As part of our app creation, we specify _configure_dependency_injection which is a helper function to instantiate the flask_injector.FlaskInjector. This object initializes Injector for the application, and needs to be called after all views, signal handlers, template globals and context processors are registered. We pass in our the flask app we’ve created, the modules we wish to inject (in the above case, this is just redis_client). We do not specify an Injector param, so a new one is created. The custom_injector option comes in useful for testing (more on this later).

Meanwhile, let’s have a look at the provider code:

# providers.py

import flask
import flask_injector
import injector
import redis


class RedisClientModule(injector.Module):

    def configure(self, binder):
        binder.bind(redis.StrictRedis,
                    to=self.create,
                    scope=flask_injector.request)

    # ... class continues

In the above provider code, we bind the StrictRedis object to the create method. For redis, we bind to the request scope. Let’s look at the create method:

    # RedisClientModule code...

    @injector.inject
    def create(
            self,
            config: flask.Config,
    ) -> redis.StrictRedis:
        return redis.StrictRedis(host=config.get('redis_host'),
                                 port=config.get('redis_port'))

Notice above we inject another dependency to the RedisClientModule create method (hence the presence of the @injector.inject decorator) - this time the dependency is flask.Config. Flask-Injector binds key flask dependencies by default, so this is already available without us needing to specify it explicitly. Here’s the link to the sourcecode. The Config dependency is bound to a singleton scope.

That’s our toy app setup and ready to run with dependency injection.


Testing with Flask-Injector

One of the areas where DI really shines is during testing. Here’s how we can setup our pytest tests using our app’s Flask-Injector setup:

# conftest.py
import fakeredis
import injector
import pytest

from ..app import create_app

test_config = {}


@pytest.fixture
def default_dependencies():
    return {
        'redis_client': fakeredis.FakeStrictRedis,
    }


@pytest.fixture
def test_injector():
    return injector.Injector()

# conftest.py continues...

These fixtures can now be passed to our create_app factory to create a test app instance with highly configurable dependencies.

# conftest.py

@pytest.fixture
def app(default_dependencies, test_injector):
    app = create_app(
        custom_injector=test_injector,
        injector_modules=default_dependencies,
    )
    app.testing = True

    with app.app_context():
        yield app


@pytest.fixture
def flask_test_client(app):
    with app.test_client() as test_client:
        yield test_client

Here we are able to easily adjust dependencies for testing using the default_dependencies fixture. In this case, we use a fakeredis instance for testing, but this could easily also be a mock. This same approach could be taken with other dependencies (databases, caches, objects, config etc.) Dependency injection makes mocking very easy during testing, and prevents the need for extensive monkey patching.
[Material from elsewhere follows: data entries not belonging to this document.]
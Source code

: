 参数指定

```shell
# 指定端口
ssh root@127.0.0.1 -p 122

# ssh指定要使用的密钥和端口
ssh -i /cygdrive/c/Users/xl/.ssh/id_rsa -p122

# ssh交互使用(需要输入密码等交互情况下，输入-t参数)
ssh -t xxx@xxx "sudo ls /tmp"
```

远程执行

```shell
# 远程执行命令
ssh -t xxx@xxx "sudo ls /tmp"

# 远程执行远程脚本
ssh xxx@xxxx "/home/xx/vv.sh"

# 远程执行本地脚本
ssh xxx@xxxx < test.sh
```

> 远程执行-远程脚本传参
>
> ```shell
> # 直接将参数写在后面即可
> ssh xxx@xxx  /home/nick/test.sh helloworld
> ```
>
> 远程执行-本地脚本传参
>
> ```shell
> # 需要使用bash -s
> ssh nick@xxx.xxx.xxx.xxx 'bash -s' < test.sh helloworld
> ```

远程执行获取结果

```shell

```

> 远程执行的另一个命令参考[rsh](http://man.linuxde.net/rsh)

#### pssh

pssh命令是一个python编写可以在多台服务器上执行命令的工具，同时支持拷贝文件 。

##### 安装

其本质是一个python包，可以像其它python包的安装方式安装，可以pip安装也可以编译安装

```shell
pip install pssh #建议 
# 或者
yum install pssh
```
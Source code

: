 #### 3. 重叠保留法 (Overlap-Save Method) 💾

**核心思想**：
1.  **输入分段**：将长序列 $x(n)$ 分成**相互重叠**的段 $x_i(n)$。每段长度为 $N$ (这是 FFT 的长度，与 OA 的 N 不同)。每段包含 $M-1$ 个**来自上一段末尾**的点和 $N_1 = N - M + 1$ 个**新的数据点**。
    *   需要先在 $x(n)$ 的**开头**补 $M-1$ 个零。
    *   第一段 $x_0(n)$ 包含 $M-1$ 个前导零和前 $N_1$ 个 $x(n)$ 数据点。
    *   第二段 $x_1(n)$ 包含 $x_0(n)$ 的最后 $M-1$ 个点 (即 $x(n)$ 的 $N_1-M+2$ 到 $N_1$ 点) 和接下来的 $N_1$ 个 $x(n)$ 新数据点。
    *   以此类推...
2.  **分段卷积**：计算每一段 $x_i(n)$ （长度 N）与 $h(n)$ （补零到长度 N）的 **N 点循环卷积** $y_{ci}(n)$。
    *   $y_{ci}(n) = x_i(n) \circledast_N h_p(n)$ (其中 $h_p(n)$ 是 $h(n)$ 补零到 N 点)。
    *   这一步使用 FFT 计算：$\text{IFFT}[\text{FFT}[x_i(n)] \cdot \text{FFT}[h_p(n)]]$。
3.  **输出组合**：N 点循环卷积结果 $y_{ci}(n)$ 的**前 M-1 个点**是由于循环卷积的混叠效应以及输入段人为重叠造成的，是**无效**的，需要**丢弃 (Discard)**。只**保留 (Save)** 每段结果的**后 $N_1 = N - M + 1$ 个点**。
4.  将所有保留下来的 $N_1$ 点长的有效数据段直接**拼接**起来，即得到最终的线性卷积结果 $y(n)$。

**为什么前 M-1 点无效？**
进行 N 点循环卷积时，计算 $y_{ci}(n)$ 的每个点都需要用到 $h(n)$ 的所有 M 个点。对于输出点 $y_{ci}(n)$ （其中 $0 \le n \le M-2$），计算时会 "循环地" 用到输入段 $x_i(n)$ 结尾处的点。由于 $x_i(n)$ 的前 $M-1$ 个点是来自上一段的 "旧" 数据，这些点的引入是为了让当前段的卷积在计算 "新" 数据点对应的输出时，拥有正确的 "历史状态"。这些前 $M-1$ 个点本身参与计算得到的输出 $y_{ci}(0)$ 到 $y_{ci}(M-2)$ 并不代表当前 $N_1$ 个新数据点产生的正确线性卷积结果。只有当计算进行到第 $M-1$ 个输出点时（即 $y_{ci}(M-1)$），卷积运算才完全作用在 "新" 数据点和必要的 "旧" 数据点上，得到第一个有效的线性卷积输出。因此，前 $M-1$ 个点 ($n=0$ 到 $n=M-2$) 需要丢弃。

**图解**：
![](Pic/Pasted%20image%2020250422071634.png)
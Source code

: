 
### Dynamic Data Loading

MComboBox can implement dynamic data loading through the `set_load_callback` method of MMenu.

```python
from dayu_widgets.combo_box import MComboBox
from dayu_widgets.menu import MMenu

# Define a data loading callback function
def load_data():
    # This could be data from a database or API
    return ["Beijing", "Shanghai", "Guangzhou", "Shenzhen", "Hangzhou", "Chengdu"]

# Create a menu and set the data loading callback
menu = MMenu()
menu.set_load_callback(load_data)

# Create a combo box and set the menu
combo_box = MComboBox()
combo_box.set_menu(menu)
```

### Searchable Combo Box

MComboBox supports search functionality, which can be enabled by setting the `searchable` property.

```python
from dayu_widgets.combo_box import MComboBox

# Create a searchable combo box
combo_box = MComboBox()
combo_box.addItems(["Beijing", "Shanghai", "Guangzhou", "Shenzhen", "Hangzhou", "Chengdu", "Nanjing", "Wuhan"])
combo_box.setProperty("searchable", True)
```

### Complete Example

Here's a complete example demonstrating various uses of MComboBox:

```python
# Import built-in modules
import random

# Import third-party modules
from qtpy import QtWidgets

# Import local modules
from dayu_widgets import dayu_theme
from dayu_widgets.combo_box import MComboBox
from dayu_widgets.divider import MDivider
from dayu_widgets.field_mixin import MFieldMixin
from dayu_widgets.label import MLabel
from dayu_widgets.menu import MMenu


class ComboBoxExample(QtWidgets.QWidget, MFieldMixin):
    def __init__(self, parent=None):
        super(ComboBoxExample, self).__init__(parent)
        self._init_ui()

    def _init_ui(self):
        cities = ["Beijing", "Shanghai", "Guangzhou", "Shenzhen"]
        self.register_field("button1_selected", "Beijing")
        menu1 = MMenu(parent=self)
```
This just leaves us with a simple test:


def test_calculate_returns_200(flask_test_client):
    # When
    subject = flask_test_client.get('/calculate')

    # Then
    assert subject.status_code == 200

In this simple example, we’ve just looked an injecting dependencies into views. Flask-Injector also lets you inject dependencies into:

  • before_request handlers
  • after_request handlers
  • teardown_request handlers
  • template context processors
  • error handlers
  • Jinja environment globals (functions in app.jinja_env.globals)
  • Flask-RESTFul Resource constructors
  • Flask-RestPlus Resource constructors

Gotchas / Adjustments

  • 500 errors when there is an error in your provider code (even if it is because authentication failed). Solution: use Flask error handlers to address custom errors.
  • As mentioned earlier, annotations can be used in place of the inject decorator


Next Steps

Checkout the Injector docs, since it completely underpins Flask-Injector.

Then the source code for Flask-Injector is just a few files and very easy to follow.